Utiliser les langues comme une ressource d'enseignement-apprentissage
Après avoir identifié les langues, N. Auger propose de pouvoir les mobiliser avec deux familles d'activités :
- Les activités pour parler, écrire, lire les langues. Certaines ressources répondent à un besoin immédiat de communication avec les élèves plurilingues (tous moyens et outils permettant la traduction). Il s'agit d'un plurilinguisme spontané.
- Les activités pour parler sur les langues. La chercheuse évoque les activités métalinguistiques qui permettent de réfléchir sur les langues en comparant les langues notamment. Par exemple, le fait d'avoir recours au vocabulaire dans la langue de l'élève peut permettre à l’élève de mieux retenir le mot en français. Plus l'enseignant permet de réaliser des liens et des transferts, plus l'élève apprend rapidement la langue cible.
N. Auger alerte sur les dérives du « tout plurilinguisme » : par exemple, demander aux élèves d'avoir recours à un registre qu'il ne maîtrise pas dans leur langue. Elle s'oppose à une idéologie du plurilinguisme et prône une approche pragmatique qui considère le plurilinguisme comme levier d'acquisitions de compétences en langue de scolarisation visées par les programmes scolaires. Elle propose de tenir compte du fonctionnement de l'apprentissage chez les élèves plurilingues, par exemple utiliser les interférences (les erreurs liées au passage d'une L1 à une L2) comme une opportunité de prendre conscience des points communs et divergences des deux langues.

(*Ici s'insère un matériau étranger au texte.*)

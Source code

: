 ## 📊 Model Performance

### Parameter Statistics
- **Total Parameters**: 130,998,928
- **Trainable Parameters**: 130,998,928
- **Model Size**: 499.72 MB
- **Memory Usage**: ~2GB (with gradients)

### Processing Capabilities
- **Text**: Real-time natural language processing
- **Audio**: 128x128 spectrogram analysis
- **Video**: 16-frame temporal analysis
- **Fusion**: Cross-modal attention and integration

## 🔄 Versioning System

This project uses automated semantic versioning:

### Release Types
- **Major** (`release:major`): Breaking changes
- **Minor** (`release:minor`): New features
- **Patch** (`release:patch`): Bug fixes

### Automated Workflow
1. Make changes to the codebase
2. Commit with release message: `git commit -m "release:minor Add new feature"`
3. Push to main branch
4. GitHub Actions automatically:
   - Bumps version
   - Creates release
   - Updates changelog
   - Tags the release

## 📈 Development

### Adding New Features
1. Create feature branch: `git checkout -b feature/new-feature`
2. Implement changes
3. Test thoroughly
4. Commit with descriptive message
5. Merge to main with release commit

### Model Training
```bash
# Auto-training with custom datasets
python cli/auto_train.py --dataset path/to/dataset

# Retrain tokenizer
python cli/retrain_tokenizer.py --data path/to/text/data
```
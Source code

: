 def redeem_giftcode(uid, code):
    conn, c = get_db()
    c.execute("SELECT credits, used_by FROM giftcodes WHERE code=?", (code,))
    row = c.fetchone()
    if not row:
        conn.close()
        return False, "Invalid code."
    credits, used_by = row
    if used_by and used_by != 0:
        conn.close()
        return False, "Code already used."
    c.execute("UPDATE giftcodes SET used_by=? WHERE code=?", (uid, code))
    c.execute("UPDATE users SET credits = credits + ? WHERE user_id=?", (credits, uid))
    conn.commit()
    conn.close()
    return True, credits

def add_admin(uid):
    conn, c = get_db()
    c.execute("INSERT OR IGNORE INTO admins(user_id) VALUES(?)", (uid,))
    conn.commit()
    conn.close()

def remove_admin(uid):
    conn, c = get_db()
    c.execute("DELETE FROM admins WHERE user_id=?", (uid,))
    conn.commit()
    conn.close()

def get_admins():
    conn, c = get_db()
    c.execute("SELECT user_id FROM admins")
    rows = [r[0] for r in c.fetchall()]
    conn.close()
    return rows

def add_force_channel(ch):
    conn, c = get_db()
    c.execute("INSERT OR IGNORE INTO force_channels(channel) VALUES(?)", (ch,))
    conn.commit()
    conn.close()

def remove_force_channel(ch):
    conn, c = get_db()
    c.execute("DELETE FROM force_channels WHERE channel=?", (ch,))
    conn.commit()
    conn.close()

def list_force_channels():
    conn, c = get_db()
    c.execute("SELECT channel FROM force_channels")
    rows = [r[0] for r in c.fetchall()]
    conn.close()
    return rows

Utiliser les langues comme ressources : pour quels résultats ?
Les élèves sont plus actifs et renforcent leur capacité d'observation, d'analyse de mise en relation des langues. Les enseignants prennent conscience que les élèves ont des connaissances et des compétences utiles que l'on peut mobiliser. Cela implique pour eux une position qui peut être inconfortable, avec un nouveau rôle : aider les élèves à organiser leurs connaissances. La chercheuse développe des exemples de mobilisation des langues des élèves dans différentes disciplines et les opportunités d’apprendre dans la langue de scolarisation en faisant un détour par d’autres langues.
Une approche inclusive pour toutes les langues
Le modèle du diamant langagier est pensé comme un outil pour agir avec différentes directions à investir en classe et au sein d’un établissement. Les différentes facettes peuvent constituer des points de repères pour engager un dialogue dans un établissement, mettre en discussion l’existant, le rapport aux langues en contexte multilingue. Nathalie Auger se revendique d'une approche inclusive pour toutes les langues et insiste sur les reliances possibles entre elles et sur la valorisation des expériences multiples.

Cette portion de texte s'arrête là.